Exercise instructions: Report each line from the data below that holds the word "startCoroutine".

Data for review:

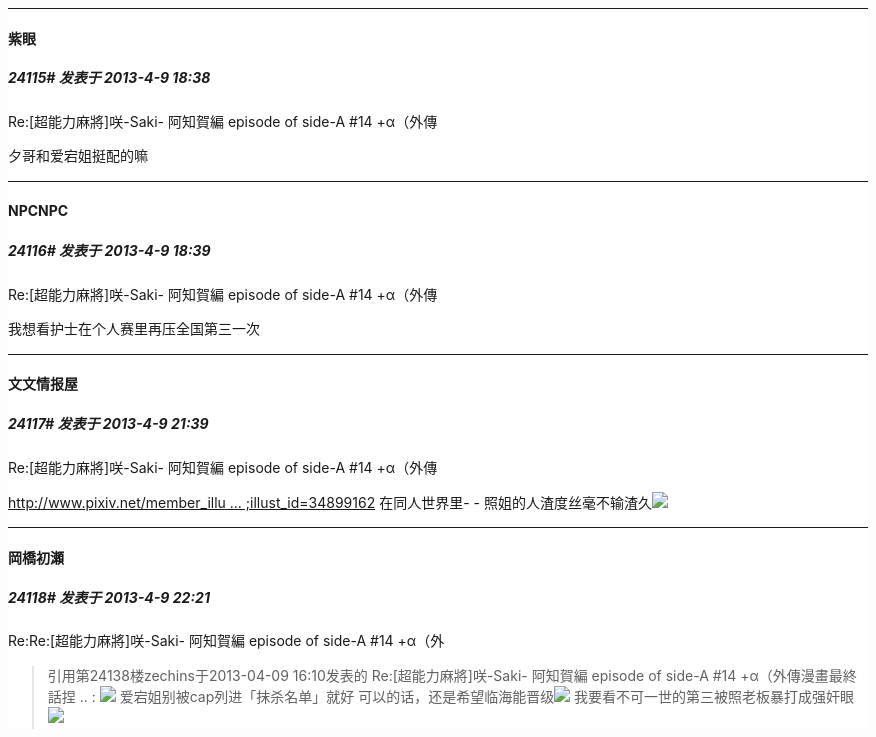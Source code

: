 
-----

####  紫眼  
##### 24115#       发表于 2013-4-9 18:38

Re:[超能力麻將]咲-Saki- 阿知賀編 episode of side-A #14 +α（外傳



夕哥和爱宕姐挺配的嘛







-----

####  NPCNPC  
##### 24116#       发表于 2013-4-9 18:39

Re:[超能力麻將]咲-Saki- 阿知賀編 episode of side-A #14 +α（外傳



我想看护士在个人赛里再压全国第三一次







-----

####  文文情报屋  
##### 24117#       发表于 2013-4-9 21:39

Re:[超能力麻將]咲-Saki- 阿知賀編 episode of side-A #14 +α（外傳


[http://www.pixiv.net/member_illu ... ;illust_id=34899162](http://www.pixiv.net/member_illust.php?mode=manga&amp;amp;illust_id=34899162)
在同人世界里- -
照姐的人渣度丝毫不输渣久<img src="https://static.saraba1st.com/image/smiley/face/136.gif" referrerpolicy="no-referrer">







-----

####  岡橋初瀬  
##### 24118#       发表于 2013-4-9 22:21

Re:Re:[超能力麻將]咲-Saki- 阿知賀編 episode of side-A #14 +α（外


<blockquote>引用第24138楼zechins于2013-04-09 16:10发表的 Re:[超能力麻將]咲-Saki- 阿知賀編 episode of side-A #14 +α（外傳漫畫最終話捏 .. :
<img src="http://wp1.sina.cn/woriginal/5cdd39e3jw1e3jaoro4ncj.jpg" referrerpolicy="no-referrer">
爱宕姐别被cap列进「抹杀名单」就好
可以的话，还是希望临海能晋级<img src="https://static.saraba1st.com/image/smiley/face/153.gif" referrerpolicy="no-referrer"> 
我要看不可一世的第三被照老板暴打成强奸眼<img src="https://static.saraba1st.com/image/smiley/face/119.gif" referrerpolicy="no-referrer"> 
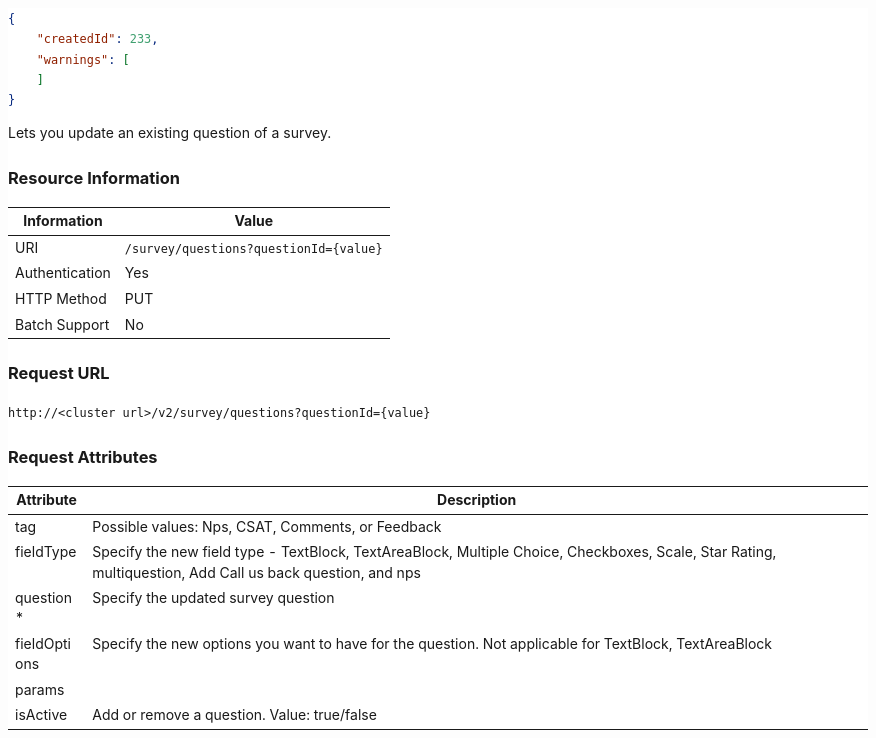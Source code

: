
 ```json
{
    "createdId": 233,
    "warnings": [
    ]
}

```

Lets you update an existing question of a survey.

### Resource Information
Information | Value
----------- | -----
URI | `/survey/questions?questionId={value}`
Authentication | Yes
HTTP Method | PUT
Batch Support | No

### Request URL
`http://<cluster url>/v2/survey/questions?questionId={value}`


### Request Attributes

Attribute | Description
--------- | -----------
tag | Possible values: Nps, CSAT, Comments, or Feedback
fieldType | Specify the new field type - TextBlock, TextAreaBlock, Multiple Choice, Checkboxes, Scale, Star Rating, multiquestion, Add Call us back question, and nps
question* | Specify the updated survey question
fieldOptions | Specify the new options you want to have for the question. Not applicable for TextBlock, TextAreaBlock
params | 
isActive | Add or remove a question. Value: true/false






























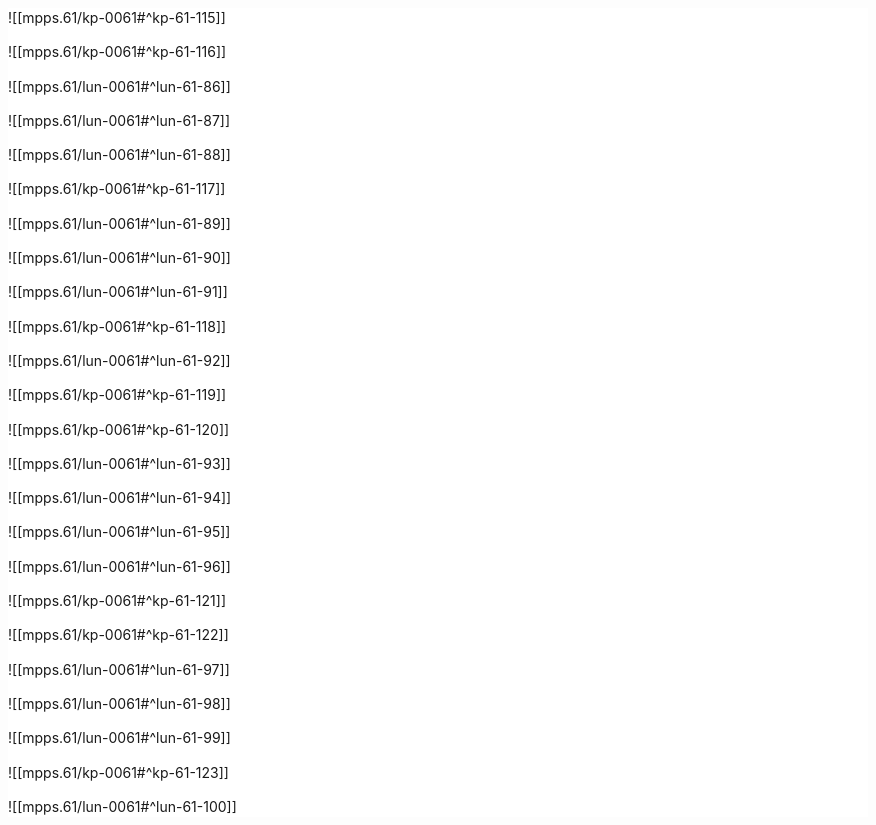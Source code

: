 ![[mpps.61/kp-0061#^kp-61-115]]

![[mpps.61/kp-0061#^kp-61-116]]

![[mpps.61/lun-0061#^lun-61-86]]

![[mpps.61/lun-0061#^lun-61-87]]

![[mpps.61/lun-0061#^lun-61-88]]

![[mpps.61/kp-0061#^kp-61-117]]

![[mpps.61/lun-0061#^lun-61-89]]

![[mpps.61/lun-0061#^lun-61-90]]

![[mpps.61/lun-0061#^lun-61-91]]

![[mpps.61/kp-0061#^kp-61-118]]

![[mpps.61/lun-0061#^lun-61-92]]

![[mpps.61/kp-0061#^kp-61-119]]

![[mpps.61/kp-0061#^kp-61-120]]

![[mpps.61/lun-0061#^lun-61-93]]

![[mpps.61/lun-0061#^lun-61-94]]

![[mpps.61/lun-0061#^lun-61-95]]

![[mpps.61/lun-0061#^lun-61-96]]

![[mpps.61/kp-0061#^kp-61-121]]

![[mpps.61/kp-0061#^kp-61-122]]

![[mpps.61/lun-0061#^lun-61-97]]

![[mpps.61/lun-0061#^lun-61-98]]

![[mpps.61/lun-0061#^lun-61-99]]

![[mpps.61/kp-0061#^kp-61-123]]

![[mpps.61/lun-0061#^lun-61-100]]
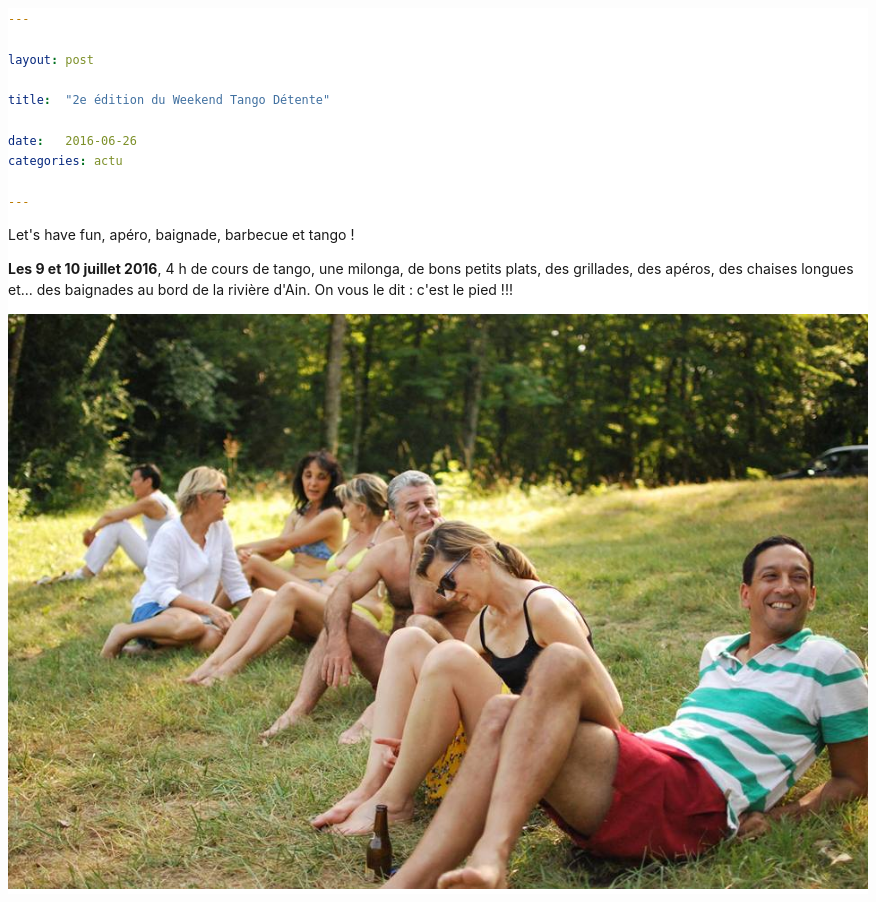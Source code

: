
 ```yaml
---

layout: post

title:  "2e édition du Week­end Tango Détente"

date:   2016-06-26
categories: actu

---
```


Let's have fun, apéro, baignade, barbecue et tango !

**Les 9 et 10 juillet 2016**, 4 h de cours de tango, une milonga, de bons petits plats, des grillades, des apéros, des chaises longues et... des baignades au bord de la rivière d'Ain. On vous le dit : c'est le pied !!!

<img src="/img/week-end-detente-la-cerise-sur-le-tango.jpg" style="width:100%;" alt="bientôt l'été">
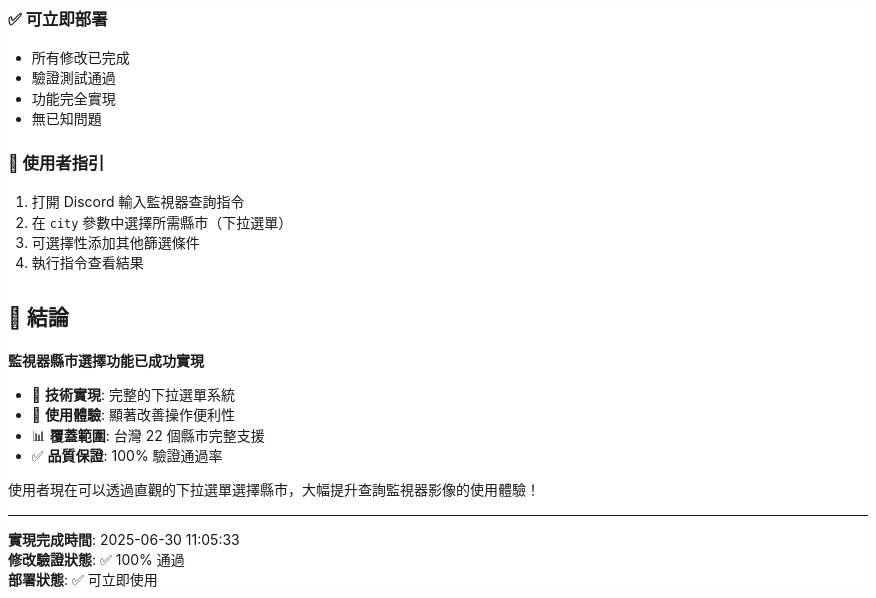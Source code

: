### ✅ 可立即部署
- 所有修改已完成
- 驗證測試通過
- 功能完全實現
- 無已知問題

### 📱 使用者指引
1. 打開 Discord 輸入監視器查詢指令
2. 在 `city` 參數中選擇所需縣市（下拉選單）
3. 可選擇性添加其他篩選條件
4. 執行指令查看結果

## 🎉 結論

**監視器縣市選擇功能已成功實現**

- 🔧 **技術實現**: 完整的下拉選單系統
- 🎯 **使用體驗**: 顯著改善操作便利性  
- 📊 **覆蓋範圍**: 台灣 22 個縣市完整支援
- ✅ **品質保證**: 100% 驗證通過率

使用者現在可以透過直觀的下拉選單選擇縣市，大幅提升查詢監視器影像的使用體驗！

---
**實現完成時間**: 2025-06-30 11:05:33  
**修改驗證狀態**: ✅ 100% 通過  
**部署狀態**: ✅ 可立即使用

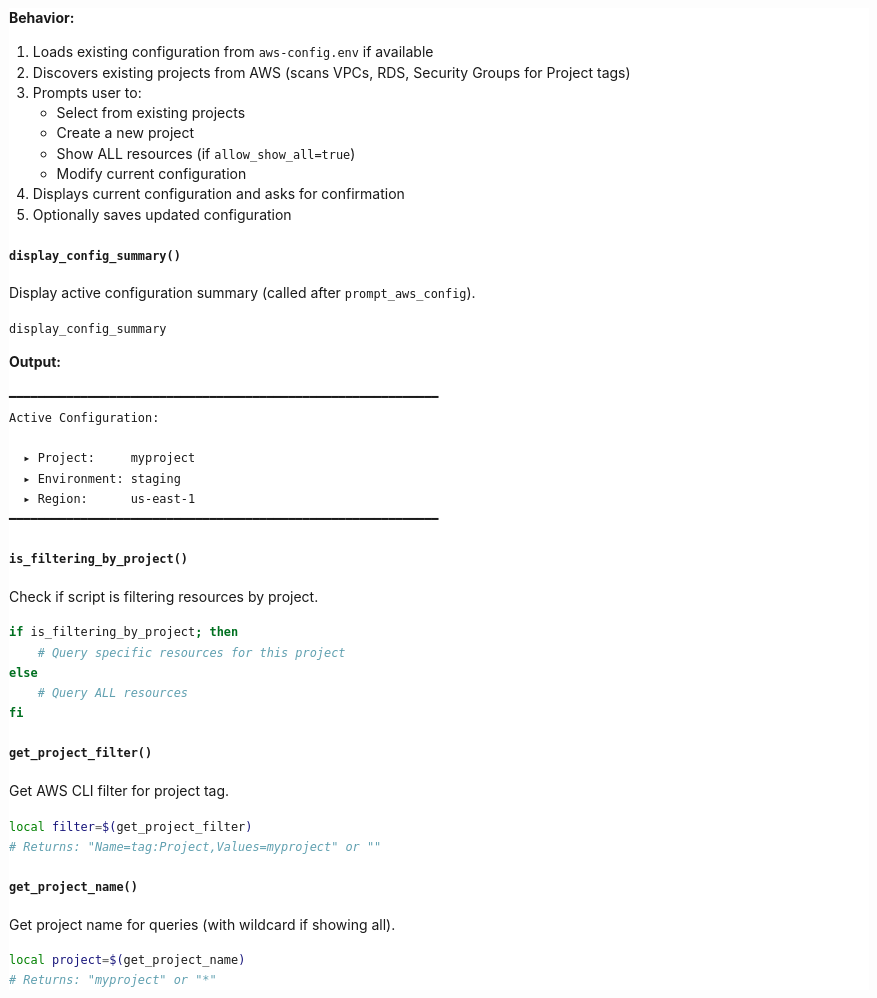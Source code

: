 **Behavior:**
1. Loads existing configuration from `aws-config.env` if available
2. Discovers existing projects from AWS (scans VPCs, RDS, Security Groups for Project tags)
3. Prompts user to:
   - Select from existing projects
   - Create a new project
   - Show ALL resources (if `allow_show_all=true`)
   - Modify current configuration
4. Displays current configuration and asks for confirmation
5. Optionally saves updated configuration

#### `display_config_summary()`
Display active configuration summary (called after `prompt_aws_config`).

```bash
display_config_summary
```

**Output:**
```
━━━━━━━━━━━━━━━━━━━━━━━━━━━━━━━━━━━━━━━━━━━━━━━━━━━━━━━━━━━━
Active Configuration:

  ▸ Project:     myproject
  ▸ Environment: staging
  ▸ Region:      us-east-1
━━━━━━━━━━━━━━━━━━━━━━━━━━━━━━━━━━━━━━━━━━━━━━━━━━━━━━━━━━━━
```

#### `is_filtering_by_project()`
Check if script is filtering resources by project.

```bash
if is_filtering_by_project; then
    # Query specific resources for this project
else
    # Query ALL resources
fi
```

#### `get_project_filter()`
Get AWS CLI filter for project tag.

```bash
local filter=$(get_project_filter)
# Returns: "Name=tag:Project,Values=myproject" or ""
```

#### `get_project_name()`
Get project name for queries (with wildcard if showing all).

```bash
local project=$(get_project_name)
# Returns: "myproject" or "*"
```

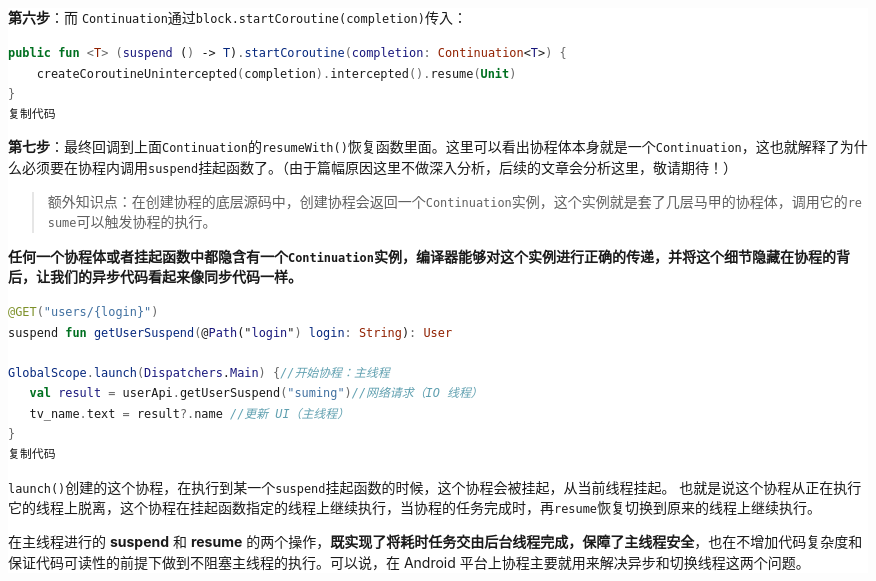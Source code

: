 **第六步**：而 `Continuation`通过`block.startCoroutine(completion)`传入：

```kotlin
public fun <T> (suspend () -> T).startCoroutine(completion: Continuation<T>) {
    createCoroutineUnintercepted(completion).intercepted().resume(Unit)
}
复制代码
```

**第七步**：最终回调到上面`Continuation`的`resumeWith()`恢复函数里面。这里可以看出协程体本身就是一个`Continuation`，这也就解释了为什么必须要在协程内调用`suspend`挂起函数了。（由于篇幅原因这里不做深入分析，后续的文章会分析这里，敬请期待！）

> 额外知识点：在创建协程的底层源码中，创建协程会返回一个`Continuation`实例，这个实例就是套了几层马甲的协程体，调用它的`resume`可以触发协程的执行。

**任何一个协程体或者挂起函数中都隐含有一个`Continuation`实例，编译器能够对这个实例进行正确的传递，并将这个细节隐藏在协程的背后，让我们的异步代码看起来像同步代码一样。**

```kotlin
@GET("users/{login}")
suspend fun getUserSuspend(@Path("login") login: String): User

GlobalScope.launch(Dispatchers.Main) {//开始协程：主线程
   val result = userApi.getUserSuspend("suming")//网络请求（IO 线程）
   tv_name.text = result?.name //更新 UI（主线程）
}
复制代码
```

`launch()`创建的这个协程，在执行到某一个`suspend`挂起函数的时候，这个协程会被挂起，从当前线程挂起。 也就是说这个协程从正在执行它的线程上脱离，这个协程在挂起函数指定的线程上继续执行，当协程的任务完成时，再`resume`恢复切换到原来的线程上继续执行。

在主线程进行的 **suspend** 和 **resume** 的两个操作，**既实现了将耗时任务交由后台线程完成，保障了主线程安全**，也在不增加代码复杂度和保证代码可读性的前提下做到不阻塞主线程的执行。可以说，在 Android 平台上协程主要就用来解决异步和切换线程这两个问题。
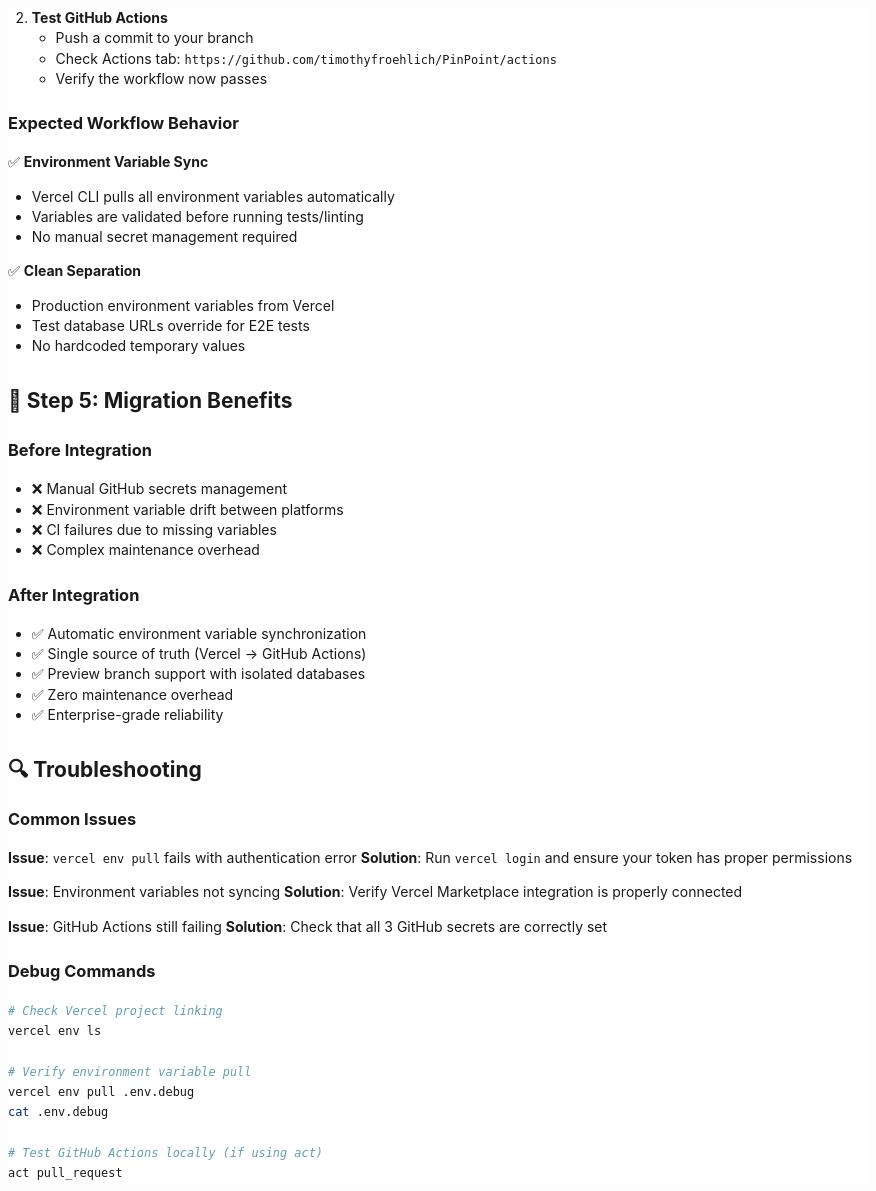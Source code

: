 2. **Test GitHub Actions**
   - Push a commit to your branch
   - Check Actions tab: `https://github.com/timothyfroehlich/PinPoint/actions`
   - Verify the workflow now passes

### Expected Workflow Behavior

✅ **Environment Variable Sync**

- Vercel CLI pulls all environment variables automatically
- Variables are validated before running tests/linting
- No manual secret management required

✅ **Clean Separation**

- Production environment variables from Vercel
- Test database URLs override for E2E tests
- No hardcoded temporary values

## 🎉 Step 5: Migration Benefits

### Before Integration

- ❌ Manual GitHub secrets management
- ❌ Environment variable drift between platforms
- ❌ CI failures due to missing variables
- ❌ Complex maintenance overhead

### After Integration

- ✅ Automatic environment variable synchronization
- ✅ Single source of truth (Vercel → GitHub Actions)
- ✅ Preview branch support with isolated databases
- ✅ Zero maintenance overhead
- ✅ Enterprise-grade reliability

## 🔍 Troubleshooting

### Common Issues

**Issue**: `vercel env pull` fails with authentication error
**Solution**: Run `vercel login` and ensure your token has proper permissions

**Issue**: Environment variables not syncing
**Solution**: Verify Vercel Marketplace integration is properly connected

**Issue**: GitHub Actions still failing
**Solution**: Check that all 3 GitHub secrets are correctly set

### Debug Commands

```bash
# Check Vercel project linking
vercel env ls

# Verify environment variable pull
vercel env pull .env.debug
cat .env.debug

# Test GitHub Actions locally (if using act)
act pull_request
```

Task solution:
: **第六步**：而 `Continuation`通过`block.startCoroutine(completion)`传入：
public fun <T> (suspend () -> T).startCoroutine(completion: Continuation<T>) {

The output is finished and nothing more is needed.